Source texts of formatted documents
######
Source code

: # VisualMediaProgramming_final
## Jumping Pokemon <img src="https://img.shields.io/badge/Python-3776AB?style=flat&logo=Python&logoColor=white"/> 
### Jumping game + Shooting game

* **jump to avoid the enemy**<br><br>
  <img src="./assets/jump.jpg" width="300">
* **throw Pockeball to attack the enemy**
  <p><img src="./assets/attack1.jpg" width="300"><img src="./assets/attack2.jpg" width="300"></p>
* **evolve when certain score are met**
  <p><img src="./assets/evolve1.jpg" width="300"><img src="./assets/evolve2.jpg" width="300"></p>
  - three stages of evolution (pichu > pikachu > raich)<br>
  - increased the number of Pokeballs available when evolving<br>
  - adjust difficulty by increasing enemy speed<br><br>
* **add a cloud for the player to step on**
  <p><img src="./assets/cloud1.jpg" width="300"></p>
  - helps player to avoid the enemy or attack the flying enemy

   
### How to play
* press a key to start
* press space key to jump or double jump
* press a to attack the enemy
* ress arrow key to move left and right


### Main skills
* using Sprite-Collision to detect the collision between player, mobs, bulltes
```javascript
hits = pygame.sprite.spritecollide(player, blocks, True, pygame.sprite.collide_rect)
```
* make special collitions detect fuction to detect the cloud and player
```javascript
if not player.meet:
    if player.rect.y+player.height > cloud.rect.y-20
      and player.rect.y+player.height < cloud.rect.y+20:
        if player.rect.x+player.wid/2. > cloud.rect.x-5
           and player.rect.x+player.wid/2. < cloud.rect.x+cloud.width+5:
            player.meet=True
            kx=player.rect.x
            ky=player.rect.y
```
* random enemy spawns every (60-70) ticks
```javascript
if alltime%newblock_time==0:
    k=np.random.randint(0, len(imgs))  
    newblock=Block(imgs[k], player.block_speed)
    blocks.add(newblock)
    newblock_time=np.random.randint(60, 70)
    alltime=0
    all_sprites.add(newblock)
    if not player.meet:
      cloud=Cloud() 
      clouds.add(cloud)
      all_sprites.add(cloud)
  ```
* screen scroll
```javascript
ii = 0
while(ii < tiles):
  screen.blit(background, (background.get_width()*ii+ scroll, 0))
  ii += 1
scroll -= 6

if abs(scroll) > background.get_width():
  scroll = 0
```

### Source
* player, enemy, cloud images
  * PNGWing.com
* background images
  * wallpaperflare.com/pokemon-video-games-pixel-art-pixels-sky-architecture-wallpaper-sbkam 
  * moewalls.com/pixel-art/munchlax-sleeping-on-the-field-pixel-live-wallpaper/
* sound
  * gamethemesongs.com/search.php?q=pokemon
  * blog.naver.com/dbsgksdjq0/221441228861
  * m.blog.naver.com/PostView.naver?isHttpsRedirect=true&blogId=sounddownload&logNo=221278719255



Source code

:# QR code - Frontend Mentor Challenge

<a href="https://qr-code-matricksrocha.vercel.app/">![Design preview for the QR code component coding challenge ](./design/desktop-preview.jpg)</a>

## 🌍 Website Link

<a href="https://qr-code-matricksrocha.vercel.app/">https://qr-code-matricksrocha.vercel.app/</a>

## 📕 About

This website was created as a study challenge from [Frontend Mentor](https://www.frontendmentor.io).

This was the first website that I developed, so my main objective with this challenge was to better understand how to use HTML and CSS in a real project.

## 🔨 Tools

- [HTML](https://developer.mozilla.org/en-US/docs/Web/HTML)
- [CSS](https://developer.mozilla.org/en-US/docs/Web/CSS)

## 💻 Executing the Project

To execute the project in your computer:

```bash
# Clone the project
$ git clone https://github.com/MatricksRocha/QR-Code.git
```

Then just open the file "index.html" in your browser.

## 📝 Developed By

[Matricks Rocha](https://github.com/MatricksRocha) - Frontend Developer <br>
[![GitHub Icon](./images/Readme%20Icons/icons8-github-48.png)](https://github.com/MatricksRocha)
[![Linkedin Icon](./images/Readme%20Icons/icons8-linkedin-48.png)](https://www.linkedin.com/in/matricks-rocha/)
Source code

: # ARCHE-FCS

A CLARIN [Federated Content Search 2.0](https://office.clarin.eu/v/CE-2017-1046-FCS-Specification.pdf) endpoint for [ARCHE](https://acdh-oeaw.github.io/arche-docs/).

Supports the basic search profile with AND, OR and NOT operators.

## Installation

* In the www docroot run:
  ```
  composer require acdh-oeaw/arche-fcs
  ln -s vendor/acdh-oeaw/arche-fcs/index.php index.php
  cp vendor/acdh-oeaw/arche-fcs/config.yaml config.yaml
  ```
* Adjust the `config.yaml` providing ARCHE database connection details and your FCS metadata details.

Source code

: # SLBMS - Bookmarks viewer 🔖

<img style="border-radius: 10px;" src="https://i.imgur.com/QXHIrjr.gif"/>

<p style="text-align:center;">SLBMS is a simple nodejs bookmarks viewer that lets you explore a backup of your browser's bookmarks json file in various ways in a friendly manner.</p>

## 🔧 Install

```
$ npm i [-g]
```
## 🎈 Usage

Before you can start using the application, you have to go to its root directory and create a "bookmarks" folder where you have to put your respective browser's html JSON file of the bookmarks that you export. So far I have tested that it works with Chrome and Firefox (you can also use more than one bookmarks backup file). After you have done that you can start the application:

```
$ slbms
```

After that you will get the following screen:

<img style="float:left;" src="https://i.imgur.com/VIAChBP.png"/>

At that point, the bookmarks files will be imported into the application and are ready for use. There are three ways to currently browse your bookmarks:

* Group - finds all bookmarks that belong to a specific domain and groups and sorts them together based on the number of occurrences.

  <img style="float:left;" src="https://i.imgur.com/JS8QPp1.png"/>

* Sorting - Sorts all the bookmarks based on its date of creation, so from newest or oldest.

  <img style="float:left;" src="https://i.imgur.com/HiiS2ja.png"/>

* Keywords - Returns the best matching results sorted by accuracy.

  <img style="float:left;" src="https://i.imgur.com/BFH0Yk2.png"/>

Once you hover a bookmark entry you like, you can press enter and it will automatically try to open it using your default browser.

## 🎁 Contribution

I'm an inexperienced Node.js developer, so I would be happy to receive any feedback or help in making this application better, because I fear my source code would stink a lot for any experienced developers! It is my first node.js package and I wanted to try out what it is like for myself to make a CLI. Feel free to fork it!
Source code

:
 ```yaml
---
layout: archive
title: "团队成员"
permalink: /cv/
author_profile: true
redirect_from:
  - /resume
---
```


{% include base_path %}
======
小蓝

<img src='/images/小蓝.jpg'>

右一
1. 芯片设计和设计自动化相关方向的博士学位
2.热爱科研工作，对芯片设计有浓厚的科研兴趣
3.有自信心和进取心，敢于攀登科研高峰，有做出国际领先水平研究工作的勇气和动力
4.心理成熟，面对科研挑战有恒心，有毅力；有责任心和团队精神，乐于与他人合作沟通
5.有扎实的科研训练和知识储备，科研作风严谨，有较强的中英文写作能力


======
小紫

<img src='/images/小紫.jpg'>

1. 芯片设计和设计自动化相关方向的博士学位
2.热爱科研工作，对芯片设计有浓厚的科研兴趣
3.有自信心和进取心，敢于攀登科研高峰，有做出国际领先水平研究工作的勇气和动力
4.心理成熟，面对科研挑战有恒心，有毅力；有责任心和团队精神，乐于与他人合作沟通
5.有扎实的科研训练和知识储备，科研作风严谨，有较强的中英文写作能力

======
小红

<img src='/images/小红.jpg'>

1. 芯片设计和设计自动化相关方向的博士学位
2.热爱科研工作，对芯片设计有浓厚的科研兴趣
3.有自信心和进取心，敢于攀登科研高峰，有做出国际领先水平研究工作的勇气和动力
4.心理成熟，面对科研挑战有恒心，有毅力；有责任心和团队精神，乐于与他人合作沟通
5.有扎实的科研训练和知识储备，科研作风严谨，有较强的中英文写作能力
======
######
• _TASK GOAL_
Find each line of the data above that holds the word "blocks", then copy it.

• _TASK ANSWER_
hits = pygame.sprite.spritecollide(player, blocks, True, pygame.sprite.collide_rect)
    blocks.add(newblock)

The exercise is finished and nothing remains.